BEGIN Records shown

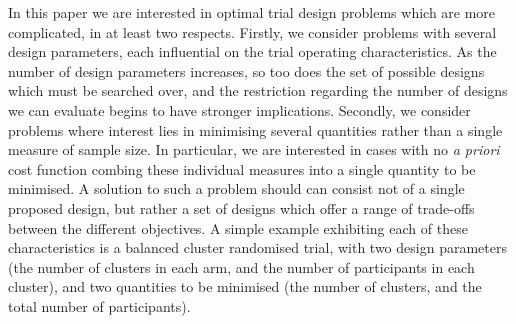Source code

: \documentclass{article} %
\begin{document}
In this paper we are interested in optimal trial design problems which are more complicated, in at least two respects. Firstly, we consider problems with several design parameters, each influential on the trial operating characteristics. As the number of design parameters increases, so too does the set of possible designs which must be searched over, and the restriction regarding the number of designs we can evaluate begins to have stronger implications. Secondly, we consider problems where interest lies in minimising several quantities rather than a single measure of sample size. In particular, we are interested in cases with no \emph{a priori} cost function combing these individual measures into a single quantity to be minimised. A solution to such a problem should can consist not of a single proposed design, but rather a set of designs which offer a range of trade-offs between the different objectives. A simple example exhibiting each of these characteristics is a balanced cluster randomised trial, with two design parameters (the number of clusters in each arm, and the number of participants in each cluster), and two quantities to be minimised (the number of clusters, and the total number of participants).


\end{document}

END Records shown
BEGIN Records shown

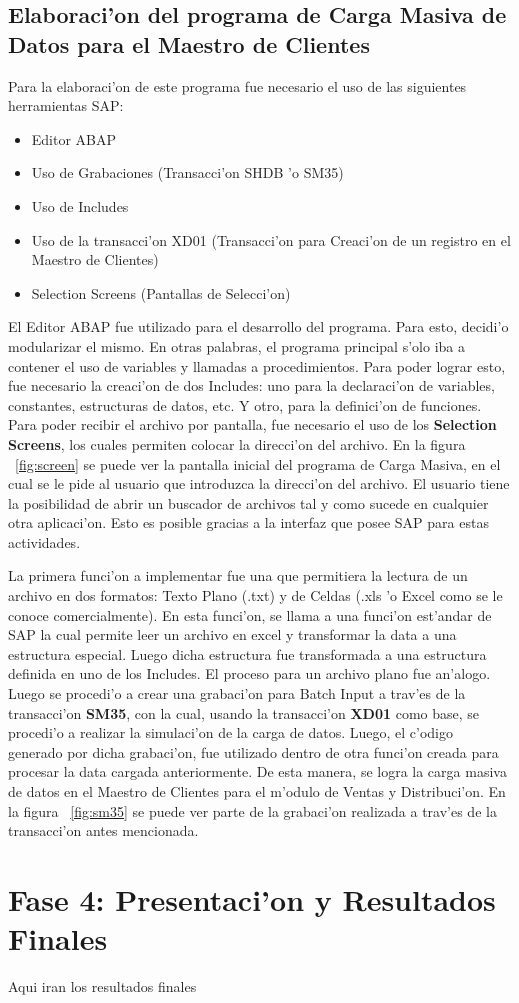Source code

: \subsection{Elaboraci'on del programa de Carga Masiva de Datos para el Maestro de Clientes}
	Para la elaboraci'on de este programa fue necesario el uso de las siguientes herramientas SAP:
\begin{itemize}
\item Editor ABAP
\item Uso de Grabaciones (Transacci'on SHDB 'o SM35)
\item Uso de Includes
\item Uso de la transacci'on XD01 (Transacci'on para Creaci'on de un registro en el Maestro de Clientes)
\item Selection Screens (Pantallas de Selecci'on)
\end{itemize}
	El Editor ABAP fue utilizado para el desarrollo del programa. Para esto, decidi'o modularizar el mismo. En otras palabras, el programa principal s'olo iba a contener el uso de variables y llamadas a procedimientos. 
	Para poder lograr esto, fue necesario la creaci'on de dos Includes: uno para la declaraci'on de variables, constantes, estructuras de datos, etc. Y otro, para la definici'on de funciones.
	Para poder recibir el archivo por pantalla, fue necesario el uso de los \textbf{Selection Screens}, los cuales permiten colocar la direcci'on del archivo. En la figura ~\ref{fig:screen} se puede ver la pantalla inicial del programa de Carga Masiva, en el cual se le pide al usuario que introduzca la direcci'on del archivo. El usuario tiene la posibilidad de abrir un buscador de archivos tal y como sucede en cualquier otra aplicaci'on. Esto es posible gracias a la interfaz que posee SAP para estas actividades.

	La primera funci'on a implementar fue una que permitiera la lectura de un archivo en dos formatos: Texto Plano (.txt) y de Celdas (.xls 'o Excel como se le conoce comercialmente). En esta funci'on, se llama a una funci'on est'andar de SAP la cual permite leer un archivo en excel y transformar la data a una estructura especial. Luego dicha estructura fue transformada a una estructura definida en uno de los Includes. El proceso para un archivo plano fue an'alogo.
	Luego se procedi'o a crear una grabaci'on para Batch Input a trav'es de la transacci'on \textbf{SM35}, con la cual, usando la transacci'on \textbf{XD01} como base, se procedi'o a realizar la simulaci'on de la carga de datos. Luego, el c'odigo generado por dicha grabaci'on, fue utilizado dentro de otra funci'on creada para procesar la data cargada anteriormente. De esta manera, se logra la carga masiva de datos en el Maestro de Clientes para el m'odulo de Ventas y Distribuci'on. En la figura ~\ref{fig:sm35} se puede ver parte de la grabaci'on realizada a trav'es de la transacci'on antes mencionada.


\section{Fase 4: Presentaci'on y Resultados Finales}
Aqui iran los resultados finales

END Records shown

__Exercise description__: Word for word, restate the lines of the listing above starting at the line with "El Editor ABAP" and ending at the line with "Para poder lograr", and nothing outside them.

__Exercise output__:
	El Editor ABAP fue utilizado para el desarrollo del programa. Para esto, decidi'o modularizar el mismo. En otras palabras, el programa principal s'olo iba a contener el uso de variables y llamadas a procedimientos. 
	Para poder lograr esto, fue necesario la creaci'on de dos Includes: uno para la declaraci'on de variables, constantes, estructuras de datos, etc. Y otro, para la definici'on de funciones.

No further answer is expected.